The publisher of the Dr. Seuss books, Penguin Random House, announced Tuesday that it will stop selling six of his titles because they “portray people in ways that are hurtful and wrong.”
Dimond-Cates said the publishing house’s arm that oversees his legacy, Dr. Seuss Enterprises, informed her Monday about the decision not to continue printing “If I Ran the Zoo,” “And to Think That I Saw It on Mulberry Street,” “McElligot’s Pool,” “On Beyond Zebra!,” “Scrambled Eggs Super!” and “The Cat’s Quizzer.”
“I think in this day and age it’s a wise decision,” she told The Post of the move.
“I think this is a world that right now is in pain, and we’ve all got to be very gentle and thoughtful and kind with each other.
“This is just very difficult, painful times that we live in,” said Dimond-Cates, a California sculptor who added that Geisel came into her life when she was in grade school.

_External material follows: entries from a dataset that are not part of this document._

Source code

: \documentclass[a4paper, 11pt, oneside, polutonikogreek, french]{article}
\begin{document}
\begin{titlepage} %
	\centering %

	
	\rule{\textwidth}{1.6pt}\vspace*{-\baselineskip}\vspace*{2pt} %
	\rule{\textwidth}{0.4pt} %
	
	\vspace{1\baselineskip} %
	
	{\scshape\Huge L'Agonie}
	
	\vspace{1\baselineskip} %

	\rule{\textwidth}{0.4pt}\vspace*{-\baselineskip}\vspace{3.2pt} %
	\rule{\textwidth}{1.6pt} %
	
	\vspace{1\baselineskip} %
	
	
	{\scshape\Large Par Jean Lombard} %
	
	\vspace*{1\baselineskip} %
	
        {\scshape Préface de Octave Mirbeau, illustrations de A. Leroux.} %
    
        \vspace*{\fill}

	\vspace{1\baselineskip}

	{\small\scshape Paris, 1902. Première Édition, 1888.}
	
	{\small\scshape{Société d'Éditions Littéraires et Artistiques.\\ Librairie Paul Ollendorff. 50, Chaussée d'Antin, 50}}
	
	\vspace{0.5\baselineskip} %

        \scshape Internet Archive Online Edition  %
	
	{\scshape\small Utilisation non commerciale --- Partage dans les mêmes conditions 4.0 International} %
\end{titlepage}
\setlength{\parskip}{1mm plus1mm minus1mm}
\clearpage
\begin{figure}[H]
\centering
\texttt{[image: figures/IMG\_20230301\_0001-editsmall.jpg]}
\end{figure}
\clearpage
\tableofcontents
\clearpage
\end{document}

“We’re taking that into account and being thoughtful. We don’t want to upset anybody.’’
Dimond-Cates’ mother was Geisel’s second wife, Audrey Geisel, and the sculptor also has a sister, another of the author’s stepdaughters, Leagrey Dimond. Dr. Seuss did not have any children of his own.
Still, Dimond-Cates said she hopes the six pulled books eventually will go back into print “because his body of work is unique.”

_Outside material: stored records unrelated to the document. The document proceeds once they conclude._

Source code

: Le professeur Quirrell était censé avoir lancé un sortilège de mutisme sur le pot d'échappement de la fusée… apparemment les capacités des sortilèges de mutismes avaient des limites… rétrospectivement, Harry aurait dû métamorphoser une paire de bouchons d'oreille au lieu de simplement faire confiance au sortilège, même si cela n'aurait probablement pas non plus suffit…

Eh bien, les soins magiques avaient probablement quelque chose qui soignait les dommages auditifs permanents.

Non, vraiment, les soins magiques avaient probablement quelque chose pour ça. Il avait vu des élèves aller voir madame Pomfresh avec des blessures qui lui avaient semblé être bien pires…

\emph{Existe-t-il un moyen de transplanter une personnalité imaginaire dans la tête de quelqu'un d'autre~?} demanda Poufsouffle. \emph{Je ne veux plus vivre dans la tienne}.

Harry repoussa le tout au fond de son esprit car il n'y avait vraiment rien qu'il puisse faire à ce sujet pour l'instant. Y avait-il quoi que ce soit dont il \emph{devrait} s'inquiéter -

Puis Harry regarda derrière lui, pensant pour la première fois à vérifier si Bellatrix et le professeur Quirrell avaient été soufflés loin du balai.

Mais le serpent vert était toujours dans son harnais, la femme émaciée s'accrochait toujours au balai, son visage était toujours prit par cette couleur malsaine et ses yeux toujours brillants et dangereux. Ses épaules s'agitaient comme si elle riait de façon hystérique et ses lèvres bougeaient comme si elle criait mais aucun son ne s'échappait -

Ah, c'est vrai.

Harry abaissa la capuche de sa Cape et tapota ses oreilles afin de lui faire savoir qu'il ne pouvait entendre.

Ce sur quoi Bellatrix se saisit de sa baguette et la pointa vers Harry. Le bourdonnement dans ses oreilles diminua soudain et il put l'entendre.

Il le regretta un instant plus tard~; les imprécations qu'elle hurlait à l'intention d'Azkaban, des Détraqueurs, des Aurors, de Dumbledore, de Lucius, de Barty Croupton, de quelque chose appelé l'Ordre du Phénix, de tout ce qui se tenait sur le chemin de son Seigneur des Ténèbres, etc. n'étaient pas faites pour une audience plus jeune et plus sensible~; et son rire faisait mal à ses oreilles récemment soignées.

She described her stepdad as “a sensitive, intelligent, caring man” who was “a product of his times, as we all are” — noting that he revised some of his illustrations over time and advocated for environmental conservation through books such as “The Lorax.”
She recalled that three of the halted titles — “Mulberry Street,” “McElligot’s Pool” and “If I Ran the Zoo” — grew out of Geisel’s memories of his “very happy childhood” in Springfield, Mass.
“Mulberry Street [particularly] always makes me smile,’’ the relative said.
She noted that more than 20 publishers passed on the book — which takes its name from an actual street in Springfield — before it became the first to be published under Geisel’s iconic pen name.
“I think the lesson to learn from that book is, ‘Don’t give up,’ ” Dimond-Cates said.
Meanwhile, Leagrey Dimond declined to discuss the decision to yank her stepdad’s six books from publication but said, “Ted Geisel was my step-pop, and I love him.”
The publisher’s move came on what would have been the 117th birthday of the writer — traditionally a moment feted in schools around the country as part of “Read Across America’’ week.
But he has come under fire in recent years for his portrayal of blacks, Asians and other groups in his books.